The next day, on Workers’ Day, hundreds of people descended on Ertjieskloof. “By 9am there were between 700 and 800 protesters on the farm. The buses that had brought them were parked along the farm road. It was a full-scale farm invasion,” said Walker. “That evening the police from Saaron called me to say they had been given a letter to hand over to me. It was a so-called eviction notice threatening me to get off my own farm.”
The following day Walker and Immelman applied for an urgent ­interdict against Bawsi and its leadership. It was granted in the Cape High Court. Bawsi, in the meantime, was having the ­eviction notice temporarily ­overturned in the Tulbagh Magistrates Court. The problems had started a long time back, said Walker. “If I had known of the tensions, I would never have bought this farm. Right from the start there was intimidation. Apart from the constant verbal intimidation, they broke locks, stole building material and let my horses out.”
For Immelman, things were just as bad. His farm manager and son-in-law were stoned on a number of occasions when they tried to access the farm, and furrows were dug across the access road and obstructions created with logs and stones to stop vehicles. “The farm I have paid millions for is basically a no-go area for me right now,” he said.

Background to the rift

The story of this farm reads like a how-to-not-make-a-BEE-deal-work manual. At the heart of it lies an internecine rift between the beneficiaries of the Siyanqoba Trust – the group of previously disadvantaged farmworkers who had come together for the purposes of the empowerment deal. “The first year was a good one,” said Sakkie Brink, the former farm manager and beneficiary. “We stuck to the business deal. It went well, we made good money and then the trouble started.”
The real break, however, seems to centre around the accusation that Brink and the two other directors from the BEE group were in the pocket of the white partner who, they said, was making off with the profits. “The workers wanted to know where the money had gone and why they were not being paid dividends,” said Hannes Smit, a spokesperson for the disgruntled BEE group. Brink counters that all had agreed dividends would be paid out after five years and that until then all profits were to be ploughed back into the farming operation. “It wasn’t as if people were working for nothing. We were all being paid salaries – more than anyone had been earning in their previous jobs.”

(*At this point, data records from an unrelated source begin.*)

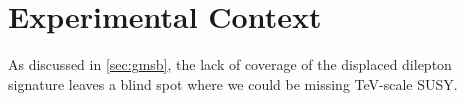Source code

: \chapter{Experimental Context}
\label{chap:context}

As discussed in \autoref{sec:gmsb}, the lack of coverage of the displaced dilepton signature leaves a blind spot where we could be missing TeV-scale \ac{SUSY}.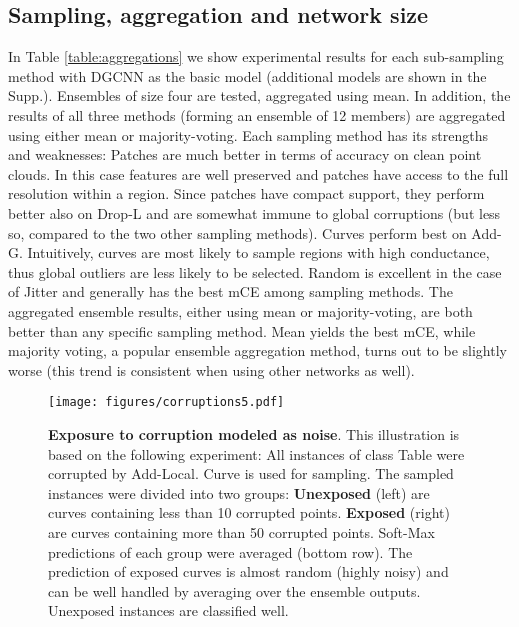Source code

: \documentclass[10pt,twocolumn]{article}
\begin{document}
\subsection{Sampling, aggregation and network size} 
In Table \ref{table:aggregations} we show experimental results for each sub-sampling method with DGCNN\cite{dgcnn} as the basic model (additional models are shown in the Supp.). Ensembles of size four are tested, aggregated using mean. In addition, the results of all three methods (forming an ensemble of 12 members) are aggregated using either mean or majority-voting. 
Each sampling method has its strengths and weaknesses: Patches are much better in terms of accuracy on clean point clouds. In this case features are well preserved and patches have access to the full resolution within a region. 
Since patches have compact support, they perform better also on Drop-L and are somewhat immune to global corruptions (but less so, compared to the two other sampling methods). Curves perform best on Add-G. Intuitively, curves are most likely to sample regions with high conductance, thus global outliers are less likely to be selected. Random is excellent in the case of Jitter and generally has the best mCE among sampling methods.
The aggregated ensemble results, either using mean or majority-voting, are both better than any specific sampling method. Mean yields the best mCE, 
while majority voting, a popular ensemble aggregation method, turns out to be slightly worse (this trend is consistent when using other networks as well).









\begin{figure}[ptbh!]
  \centering
\texttt{[image: figures/corruptions5.pdf]}
   \caption{{\bf Exposure to corruption modeled as noise}. This illustration is based on the following experiment: All instances of class Table were corrupted by Add-Local. Curve is used for sampling. The sampled instances were divided into two groups: {\bf Unexposed} (left) are curves containing less than 10 corrupted points. {\bf Exposed} (right) are curves containing more than 50 corrupted points. Soft-Max predictions of each group were averaged (bottom row). The prediction of exposed curves is almost random (highly noisy) and can be well handled by averaging over the ensemble outputs. Unexposed instances are classified well.}
   \label{fig:noise}
\end{figure}
\end{document}
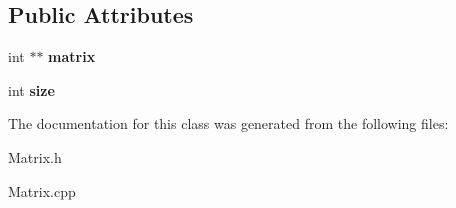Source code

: \subsection*{Public Attributes}
\begin{DoxyCompactItemize}
\item 
\hypertarget{class_matrix_a0df8ee2a361c4d678fcde2fcf3a8e4f9}{int $\ast$$\ast$ {\bfseries matrix}}\label{class_matrix_a0df8ee2a361c4d678fcde2fcf3a8e4f9}

\item 
\hypertarget{class_matrix_acd4947d87d17f777df33e32cef2e873c}{int {\bfseries size}}\label{class_matrix_acd4947d87d17f777df33e32cef2e873c}

\end{DoxyCompactItemize}


The documentation for this class was generated from the following files\+:\begin{DoxyCompactItemize}
\item 
Matrix.\+h\item 
Matrix.\+cpp\end{DoxyCompactItemize}
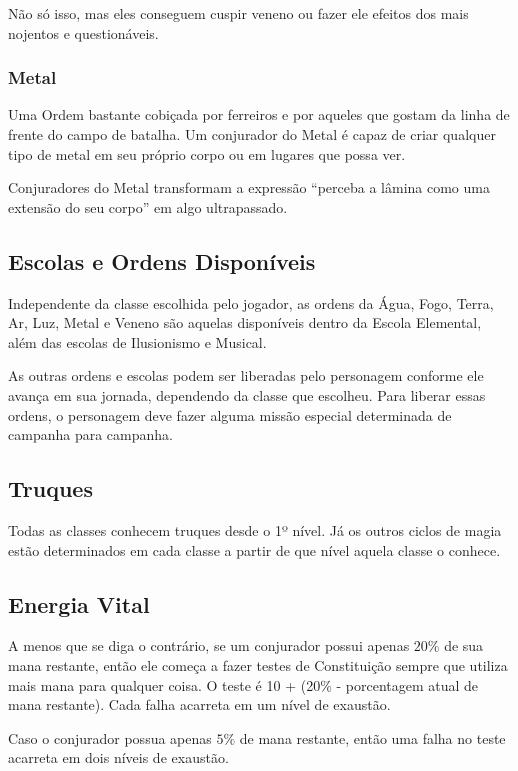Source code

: \begin{multicols}{2}
Não só isso, mas eles conseguem cuspir veneno ou fazer ele efeitos dos mais
nojentos e questionáveis.

\subsubsection*{Metal}%

Uma Ordem bastante cobiçada por ferreiros e por aqueles que gostam da linha de
frente do campo de batalha. Um conjurador do Metal é capaz de criar qualquer
tipo de metal em seu próprio corpo ou em lugares que possa ver.

Conjuradores do Metal transformam a expressão ``perceba a lâmina como uma
extensão do seu corpo'' em algo ultrapassado.

\subsection*{Escolas e Ordens Disponíveis}%

Independente da classe escolhida pelo jogador, as ordens da Água, Fogo, Terra,
Ar, Luz, Metal e Veneno são aquelas disponíveis dentro da Escola Elemental, além
das escolas de Ilusionismo e Musical.

As outras ordens e escolas podem ser liberadas pelo personagem conforme ele
avança em sua jornada, dependendo da classe que escolheu. Para liberar essas
ordens, o personagem deve fazer alguma missão especial determinada de campanha
para campanha.

\subsection*{Truques}%

Todas as classes conhecem truques desde o 1º nível. Já os outros ciclos de magia
estão determinados em cada classe a partir de que nível aquela classe o conhece.

\subsection*{Energia Vital}%

A menos que se diga o contrário, se um conjurador possui apenas $20\%$ de sua
mana restante, então ele começa a fazer testes de Constituição sempre que
utiliza mais mana para qualquer coisa. O teste é 10 + (20\% - porcentagem atual
de mana restante).  Cada falha acarreta em um nível de exaustão.

Caso o conjurador possua apenas $5\%$ de mana restante, então uma falha no teste
acarreta em dois níveis de exaustão.


\end{multicols}
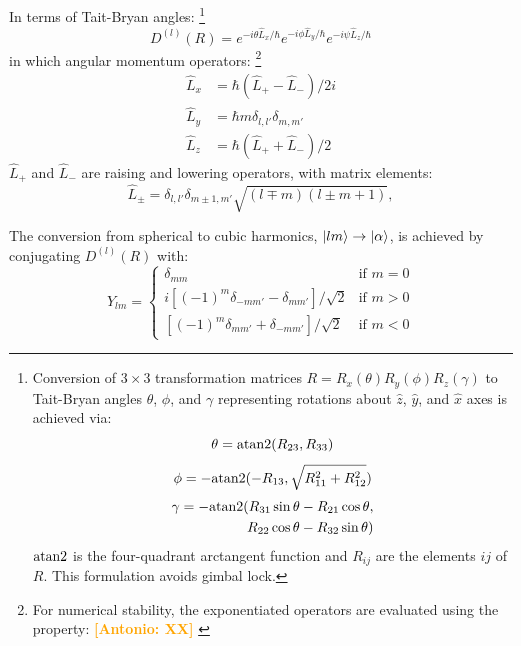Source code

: \documentclass[twocolumn,showpacs,preprintnumbers,superscriptaddress,prb,floatfix,aps,10pt]{revtex4-1}
\newcommand{\abmei}[1]{\textcolor{orange}{ \bf [Antonio: #1] }}
\newcommand*{\wignerDl}{D^{(l)}(R)}
\newcommand*{\x}{\times}
\begin{document}
In terms of Tait-Bryan angles:
%
\footnote{
Conversion of $3\x3$ transformation matrices $R = R_x(\theta)R_y(\phi)R_z(\gamma)$ to Tait-Bryan angles $\theta$, $\phi$, and $\gamma$ representing rotations about $\hat{z}$, $\hat{y}$, and $\hat{x}$ axes is achieved via:
\begin{equation}
\theta = {\rm atan2}(R_{23},R_{33})
\end{equation}
\begin{equation}
\phi   =-{\rm atan2}(-R_{13},\sqrt{R_{11}^2+R_{12}^2})
\end{equation}
\begin{equation}
\begin{split}
\gamma =-{\rm atan2}(R_{31}\sin{\theta}-R_{21}\cos{\theta}, \\ 
       \quad         R_{22}\cos{\theta}-R_{32}\sin{\theta})
\end{split}
\end{equation}
${\rm atan2}$ is the four-quadrant arctangent function and $R_{ij}$ are the elements $ij$ of $R$. This formulation avoids gimbal lock.} 
%
\begin{equation}
\wignerDl = e^{-i\theta\hat{L}_x/\hbar} e^{-i\phi\hat{L}_y/\hbar} e^{-i\psi\hat{L}_z/\hbar}
\end{equation}
%
in which angular momentum operators:
%
\footnote{For numerical stability, the exponentiated operators are evaluated using the property: \abmei{XX} } \cite{shankar_fundamentals_2014}
%
\begin{align}
\label{eq:angular_momenta}
\hat{L}_x & = \hbar (\hat{L}_{+}-\hat{L}_{-})/2i \\
\hat{L}_y & = \hbar m \delta_{l,l'}\delta_{m,m'} \\
\hat{L}_z & = \hbar (\hat{L}_{+}+\hat{L}_{-})/2
\end{align}
$\hat{L}_+$ and $\hat{L}_-$ are raising and lowering operators, with matrix elements:
\begin{equation}
\label{eq:raising_lowering_operator}
\hat{L}_{\pm} = \delta_{l,l'}\delta_{m\pm1,m'} \sqrt{(l\mp m)(l\pm m+1)},
\end{equation}



The conversion from spherical to cubic harmonics, $\ket{lm} \rightarrow \ket{\alpha}$, is achieved by conjugating $\wignerDl$ with:
\begin{equation}
\label{eq:cubic_harmonics}
Y_{lm} = 
\begin{cases}
\delta_{mm}                                      & \text{if } m = 0 \\
 i[(-1)^{m}\delta_{-mm'}-\delta_{ mm'}]/\sqrt{2} & \text{if } m > 0 \\
  [(-1)^{m}\delta_{ mm'}+\delta_{-mm'}]/\sqrt{2} & \text{if } m < 0
\end{cases}
\end{equation}
\end{document}
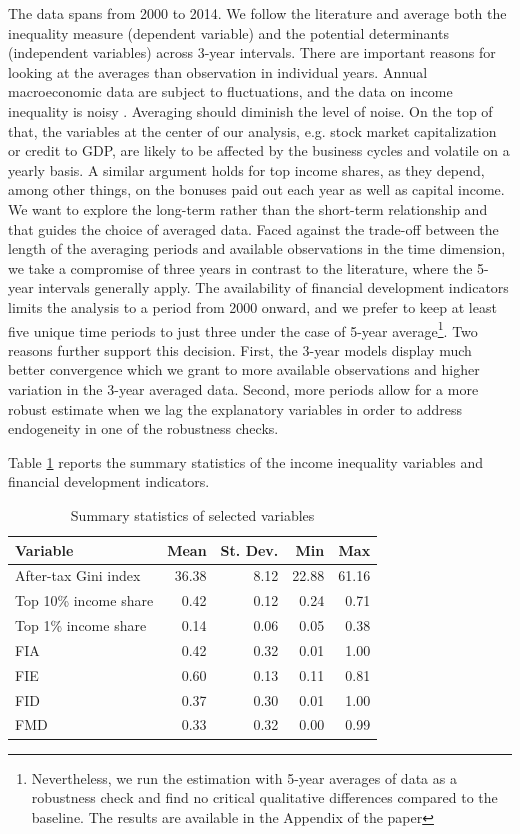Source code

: \documentclass[preprint, nonatbib, 10pt]{elsarticle}
\begin{document}
The data spans from 2000 to 2014. We follow the literature \parencite{dabla2015causes,de2017finance} and average both the inequality measure (dependent variable) and the potential determinants (independent variables) across 3-year intervals. There are important reasons for looking at the averages than observation in individual years. Annual macroeconomic data are subject to fluctuations, and the data on income inequality is noisy \parencite{delis2014}. Averaging should diminish the level of noise. On the top of that, the variables at the center of our analysis, e.g. stock market capitalization or credit to \ac{GDP}, are likely to be affected by the business cycles and volatile on a yearly basis. A similar argument holds for top income shares, as they depend, among other things, on the bonuses paid out each year as well as capital income. We want to explore the long-term rather than the short-term relationship and that guides the choice of averaged data. Faced against the trade-off between the length of the averaging periods and available observations in the time dimension, we take a compromise of three years in contrast to the literature, where the 5-year intervals generally apply. The availability of financial development indicators limits the analysis to a period from 2000 onward, and we prefer to keep at least five unique time periods to just three under the case of 5-year average\footnote{Nevertheless, we run the estimation with 5-year averages of data as a robustness check and find no critical qualitative differences compared to the baseline. The results are available in the Appendix of the paper}. Two reasons further support this decision. First, the 3-year models display much better convergence which we grant to more available observations and higher variation in the 3-year averaged data. Second, more periods allow for a more robust estimate when we lag the explanatory variables in order to address endogeneity in one of the robustness checks.

Table \ref{tab:sum} reports the summary statistics of the income inequality variables and financial development indicators.

\begin{table}[ht!]
  \small
  \caption{Summary statistics of selected variables}
  \label{tab:sum}
  \centering
     \begin{tabular}{lrrrr}
      \toprule
      Variable & Mean & St. Dev. & Min & Max \\
      \midrule
      After-tax Gini index  & 36.38 & 8.12 & 22.88 & 61.16 \\
      Top 10\% income share & 0.42 & 0.12 & 0.24 & 0.71 \\
      Top 1\% income share & 0.14 & 0.06 & 0.05 & 0.38 \\
      FIA & 0.42 & 0.32 & 0.01 & 1.00 \\
      FIE & 0.60 & 0.13 & 0.11 & 0.81 \\
      FID & 0.37 & 0.30 & 0.01 & 1.00 \\      
      FMD & 0.33 & 0.32 & 0.00 & 0.99 \\
      \bottomrule
  \end{tabular}
\end{table}
%
%
%
%
%
\end{document}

Finally, the bickering led to a major split, with the one group refusing to take orders from Brink, the designated farm manager. Of the once-vibrant farming operation, there was very little left in the end. The farm sank further and further into debt. Among other problems, Siyanqoba Enterprises owed Land Bank money, and there were also huge outstanding electricity and water bills. Alie van Jaarsveld, spokesperson for Kobus Dowry, the MEC for agriculture in the Western Cape, said his department, Land Bank and the Department of Land Affairs had meeting after meeting with all those involved to find a solution and get the farm back on track. “One of the issues was that they said they did not understand the financials. Finally the department went as far as paying to get a complete set of statements which was given to the workers’ trust so they could see for themselves what was going on. We did everything within the rules and regulations, but finally the only solution was to sell the farm. In this way they would be able to pay off their debts and still make some profit. In fact, if it were not for our intervention, Land Bank would have auctioned the farm off a long time ago.”
The group living on the farm, however, insist they were tricked into selling. They claim their signatures were fraudulently obtained on the Resolution to Sell, which preceded the formal sale. Their adviser, Hannes Smit, insists they would have never agreed to sell the farm. “How can the state give millions of rands of ­taxpayers’ money to buy land for empowerment but nobody monitors that deal? Nobody checks on the progress of those they claim to empower? The training and support they were promised, what happened to that?”

Justice in the end

“I believe in BEE. I think it is a good thing and it is ironic that I bought this piece of land so that I can set up a viable business for my farmworkers. But that is not the issue here. What matters is that I legally bought a farm. I did it according to the book. I spent R2,4 million doing so and now I can’t farm it. I don’t need this aggravation in my life. If they give me my money back, they can get the farm back. If not, they must respect the law,” said Immelman. One way or another, that sentiment has won out. Exactly seven days after the protests of righteous indignation on Ertjieskloof, the beneficiaries of the Siyanqoba Trust each accepted a payout of R9 000 as their share of the profits of the sale of the farm – even those who had insisted to the end they had never agreed to sell. With that they have given up any claim to the land and will ultimately have to move off the land.